Ebert’s goal up to that point had been to be “a columnist like Royko,” but he accepted this new stroke of luck, which came at exactly the right time. Movie criticism had been a backwater of journalism, barely more than recounting the plots and stars of movies -- the Tribune ran its reviews under a jokey generic byline, “Mae Tinee.” But American cinema was about to enter a period of unprecedented creativity, and criticism would follow along. Restrictive film standards were finally easing up, in part thanks to his efforts. When Ebert began reviewing movies, Chicago still had an official film board that often banned daring movies here -- Lynn Redgrave’s “Georgy Girl” was kept off Chicago screens in 1966 -- and Ebert immediately began lobbying for elimination of the censorship board.

He had a good eye. His Sept. 25, 1967 review of Warren Beatty and Faye Dunaway in “Bonnie and Clyde” called it “a milestone” and “a landmark.”

“Years from now it is quite possible that ‘Bonnie and Clyde’ will be seen as the definitive film of the 1960s,” he wrote, “showing with sadness, humor and unforgiving detail what one society had come to.”

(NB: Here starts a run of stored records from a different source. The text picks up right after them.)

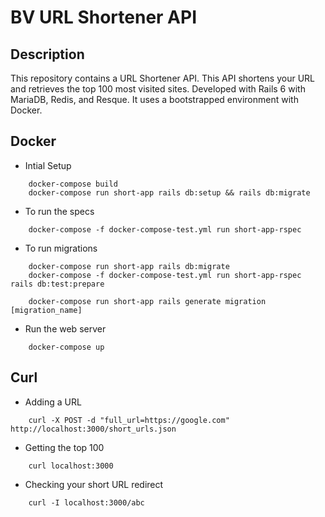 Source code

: # BV URL Shortener API

## Description
This repository contains a URL Shortener API. This API shortens your URL and retrieves the top 100 most visited sites. Developed with Rails 6 with MariaDB, Redis, and Resque. It uses a bootstrapped environment with Docker.


## Docker
- Intial Setup
```
    docker-compose build
    docker-compose run short-app rails db:setup && rails db:migrate
```

- To run the specs
```
    docker-compose -f docker-compose-test.yml run short-app-rspec
```

- To run migrations
```
    docker-compose run short-app rails db:migrate
    docker-compose -f docker-compose-test.yml run short-app-rspec rails db:test:prepare

    docker-compose run short-app rails generate migration [migration_name]
```

- Run the web server
```
    docker-compose up
```

## Curl

- Adding a URL
```
    curl -X POST -d "full_url=https://google.com" http://localhost:3000/short_urls.json
```

- Getting the top 100
```
    curl localhost:3000
```

- Checking your short URL redirect
```
    curl -I localhost:3000/abc
``` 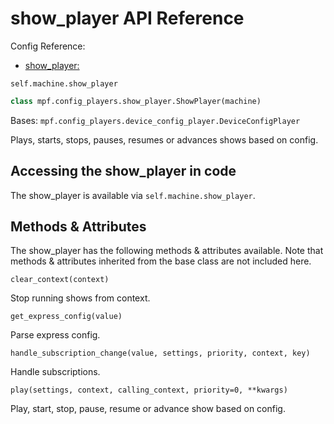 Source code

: # show_player API Reference

Config Reference:

* [show_player:](../../../config/show_player.md)

`self.machine.show_player`

``` python
class mpf.config_players.show_player.ShowPlayer(machine)
```

Bases: `mpf.config_players.device_config_player.DeviceConfigPlayer`

Plays, starts, stops, pauses, resumes or advances shows based on config.

## Accessing the show_player in code

The show_player is available via `self.machine.show_player`.

## Methods & Attributes

The show_player has the following methods & attributes available. Note that methods & attributes inherited from the base class are not included here.

`clear_context(context)`

Stop running shows from context.

`get_express_config(value)`

Parse express config.

`handle_subscription_change(value, settings, priority, context, key)`

Handle subscriptions.

`play(settings, context, calling_context, priority=0, **kwargs)`

Play, start, stop, pause, resume or advance show based on config.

It was. Though of course Ebert was not infallible -- while giving Mike Nichols’ “The Graduate” four stars in the same year, he added that the movie’s “only flaw, I believe, is the introduction of limp, wordy Simon and Garfunkel songs.’’

Ebert plunged into what turned out to be a mini-golden age of Chicago journalism. He found himself befriended by Mike Royko -- with whom he wrote a unproduced screenplay. He drank with Royko, and with Nelson Algren and Studs Terkel. He wrote a trashy Hollywood movie -- “Beyond the Valley of the Dolls’’ for Russ Meyer, having met the king of the buxom B-movie after writing an appreciation of his work.

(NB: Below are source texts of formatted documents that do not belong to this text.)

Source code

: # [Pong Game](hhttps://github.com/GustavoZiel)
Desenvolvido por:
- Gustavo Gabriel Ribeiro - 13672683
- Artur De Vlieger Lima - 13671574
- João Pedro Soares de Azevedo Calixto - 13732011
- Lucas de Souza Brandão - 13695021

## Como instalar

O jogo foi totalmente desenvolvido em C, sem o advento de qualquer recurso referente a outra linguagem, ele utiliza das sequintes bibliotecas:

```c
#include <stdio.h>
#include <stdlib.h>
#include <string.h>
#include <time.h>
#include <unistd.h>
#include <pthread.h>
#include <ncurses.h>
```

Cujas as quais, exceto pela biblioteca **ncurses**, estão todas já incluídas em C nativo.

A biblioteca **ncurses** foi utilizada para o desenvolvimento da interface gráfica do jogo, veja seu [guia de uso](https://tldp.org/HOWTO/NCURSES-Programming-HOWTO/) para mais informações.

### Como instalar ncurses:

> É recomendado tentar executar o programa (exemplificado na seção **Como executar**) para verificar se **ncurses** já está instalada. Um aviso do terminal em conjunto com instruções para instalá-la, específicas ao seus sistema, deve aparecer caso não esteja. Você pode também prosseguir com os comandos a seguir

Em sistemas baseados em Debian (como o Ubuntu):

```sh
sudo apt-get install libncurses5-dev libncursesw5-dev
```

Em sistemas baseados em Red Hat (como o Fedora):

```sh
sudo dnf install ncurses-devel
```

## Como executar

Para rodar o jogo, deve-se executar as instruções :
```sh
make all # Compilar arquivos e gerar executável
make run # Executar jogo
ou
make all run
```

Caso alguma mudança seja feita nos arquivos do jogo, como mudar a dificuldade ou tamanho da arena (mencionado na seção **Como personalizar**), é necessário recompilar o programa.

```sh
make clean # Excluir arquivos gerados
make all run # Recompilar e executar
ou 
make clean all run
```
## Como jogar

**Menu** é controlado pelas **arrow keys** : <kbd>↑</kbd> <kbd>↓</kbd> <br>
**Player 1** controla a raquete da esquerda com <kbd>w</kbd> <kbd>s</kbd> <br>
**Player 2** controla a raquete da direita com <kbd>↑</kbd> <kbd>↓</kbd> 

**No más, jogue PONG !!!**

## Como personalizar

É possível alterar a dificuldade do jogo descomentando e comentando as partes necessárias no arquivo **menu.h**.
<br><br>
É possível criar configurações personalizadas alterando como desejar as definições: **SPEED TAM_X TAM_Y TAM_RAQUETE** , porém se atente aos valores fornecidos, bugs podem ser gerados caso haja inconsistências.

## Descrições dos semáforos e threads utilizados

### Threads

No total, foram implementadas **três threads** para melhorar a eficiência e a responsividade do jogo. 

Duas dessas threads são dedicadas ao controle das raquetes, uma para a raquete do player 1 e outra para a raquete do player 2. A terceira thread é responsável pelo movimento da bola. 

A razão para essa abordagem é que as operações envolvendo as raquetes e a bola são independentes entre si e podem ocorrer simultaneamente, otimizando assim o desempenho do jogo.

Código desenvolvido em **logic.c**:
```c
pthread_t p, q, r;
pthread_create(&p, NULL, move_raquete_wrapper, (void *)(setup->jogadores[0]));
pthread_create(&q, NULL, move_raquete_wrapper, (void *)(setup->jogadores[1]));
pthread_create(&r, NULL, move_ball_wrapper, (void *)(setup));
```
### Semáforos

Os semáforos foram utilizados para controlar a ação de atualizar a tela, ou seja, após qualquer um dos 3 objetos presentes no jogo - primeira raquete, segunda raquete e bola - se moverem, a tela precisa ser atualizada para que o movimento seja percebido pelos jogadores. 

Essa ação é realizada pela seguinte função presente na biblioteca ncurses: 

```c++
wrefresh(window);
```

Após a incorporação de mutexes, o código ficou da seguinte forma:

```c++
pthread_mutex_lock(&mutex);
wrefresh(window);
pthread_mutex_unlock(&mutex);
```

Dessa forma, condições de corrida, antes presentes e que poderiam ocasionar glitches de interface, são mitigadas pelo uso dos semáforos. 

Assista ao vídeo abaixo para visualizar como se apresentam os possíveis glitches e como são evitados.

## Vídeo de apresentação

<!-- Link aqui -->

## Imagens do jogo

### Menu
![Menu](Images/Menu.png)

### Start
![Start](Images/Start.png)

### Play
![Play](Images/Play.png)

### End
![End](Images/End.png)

In later years, Ebert was alternatingly sheepish and proud of the movie. It was the first “sexploitation” film by a major studio -- 20th Century Fox, though Time magazine’s Richard Corliss did call it one of the 10 best films of the 1970s.

Nor was not Ebert’s only foray into film writing -- he was also hired to write a movie for the Sex Pistols, the seminal British punk band in the late 1970s.

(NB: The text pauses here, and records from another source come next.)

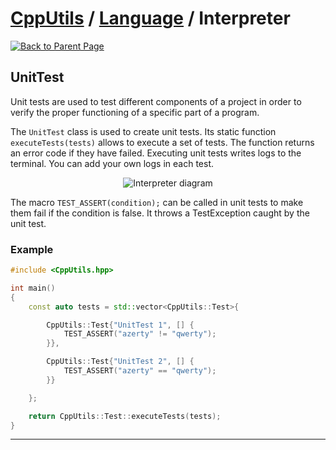 # [CppUtils](../../README.md) / [Language](../README.md) / Interpreter

[![Back to Parent Page](https://img.shields.io/badge/-Back_to_Parent_Page-blue?style=for-the-badge)](../README.md)

## UnitTest

Unit tests are used to test different components of a project in order to verify the proper functioning of a specific part of a program.

The ``UnitTest`` class is used to create unit tests. Its static function ``executeTests(tests)`` allows to execute a set of tests.
The function returns an error code if they have failed.
Executing unit tests writes logs to the terminal. You can add your own logs in each test.

<p align="center"><img src="resources/Interpreter.drawio.svg" alt="Interpreter diagram"/></p>

The macro ``TEST_ASSERT(condition);`` can be called in unit tests to make them fail if the condition is false.
It throws a TestException caught by the unit test.

### Example
```cpp
#include <CppUtils.hpp>

int main()
{
	const auto tests = std::vector<CppUtils::Test>{

		CppUtils::Test{"UnitTest 1", [] {
			TEST_ASSERT("azerty" != "qwerty");
		}},

		CppUtils::Test{"UnitTest 2", [] {
			TEST_ASSERT("azerty" == "qwerty");
		}}

	};

	return CppUtils::Test::executeTests(tests);
}
```

---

Eventually, Sun-Times editor James Hoge demanded that Ebert -- who took a leave of absence and went to Hollywood to write “Beyond the Valley of the Dolls” -- decide between making films and reviewing them. He chose newspapering, which increasingly became known because of his TV fame, which grew around his complex partnership with Gene Siskel.

“At first the relationship on TV was edgy and uncomfortable,” he wrote in 1999, after Siskel’s untimely death, at 53. “Our newspaper rivalry was always in the air between us. Gene liked to tell about the time he was taking a nap under a conference table at the television station, overheard a telephone conversation I was having with an editor, and scooped me on the story.”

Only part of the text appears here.